Jeffers.jpg(CNS): Two pending murder cases against Raziel Jeffers (28) have been deferred until after his appeal of the conviction handed down last month for murder and attempted murder in connection with a gang related killing in West Bay almost three yearsago. The court heard Friday morning that Jeffers has been granted legal aid in order for his current attorney, Richard Barton,  to take his case to the higher court. The crown had been pushing to set a trial date for the two other cases pending against Jeffers relating to separate fatal shootings that took place in March 2010,  but it conceded Friday that the appeal would have to be heard first.

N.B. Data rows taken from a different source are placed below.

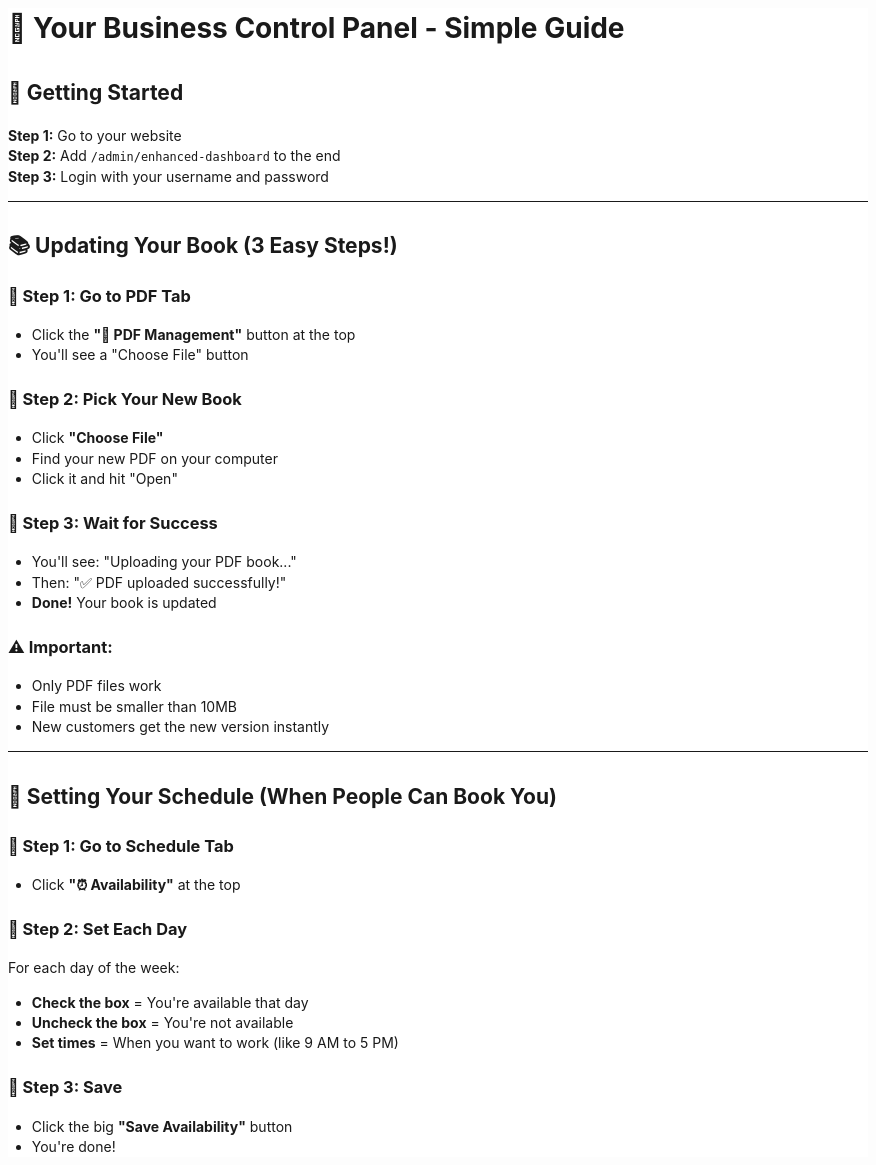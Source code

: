 # 🎯 Your Business Control Panel - Simple Guide

## 🔗 Getting Started
**Step 1:** Go to your website  
**Step 2:** Add `/admin/enhanced-dashboard` to the end  
**Step 3:** Login with your username and password  

---

## 📚 Updating Your Book (3 Easy Steps!)

### 🎯 Step 1: Go to PDF Tab
- Click the **"📄 PDF Management"** button at the top
- You'll see a "Choose File" button

### 🎯 Step 2: Pick Your New Book
- Click **"Choose File"**
- Find your new PDF on your computer
- Click it and hit "Open"

### 🎯 Step 3: Wait for Success
- You'll see: "Uploading your PDF book..."
- Then: "✅ PDF uploaded successfully!"
- **Done!** Your book is updated

### ⚠️ Important:
- Only PDF files work
- File must be smaller than 10MB
- New customers get the new version instantly

---

## 📅 Setting Your Schedule (When People Can Book You)

### 🎯 Step 1: Go to Schedule Tab
- Click **"⏰ Availability"** at the top

### 🎯 Step 2: Set Each Day
For each day of the week:
- **Check the box** = You're available that day
- **Uncheck the box** = You're not available
- **Set times** = When you want to work (like 9 AM to 5 PM)

### 🎯 Step 3: Save
- Click the big **"Save Availability"** button
- You're done!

The prosecuting counsel noted that Jeffers’ appeal focuses on the key witness against him for the murder of Marcus Ebanks and the attempted murder of three other men in Bonaventure Lane. Jeffers was convicted in February of being one of two masked gunmen who opened fire on a group of young men sitting in the West Bay yard in July 2009. During the trial the crown’s case had relied on the testimony of Adryan Powell, who was 14 at the time of the shooting and who is now confined to a wheelchair as a result of his injuries, and that of Jeffers' former lover, 19-year-old Megan Martinez.

The mother of one of Jeffers' children, Martinez told the court during the judge alone trial that Jeffers had confessed to her that he had accidently shot Ebanks and the others when he was actually aiming for Jose Sanchez, a gang rival.

Martinez has also told police that Jeffers confessed other crimes to her during their time together and it is on this evidence that the crown will rely to prosecute Jeffers for the murder of Damion Ming, another gang rival, in Birch Tree Hill and number’s man Marcus Duran in Maliwinas Way.

The crown had attempted to try Jeffers for the shooting of the numbers man last May, alongside a teenager who was also accused of the murder. However, the West Bay teen’s attorney was successful in severing her young client and securing a separate trial.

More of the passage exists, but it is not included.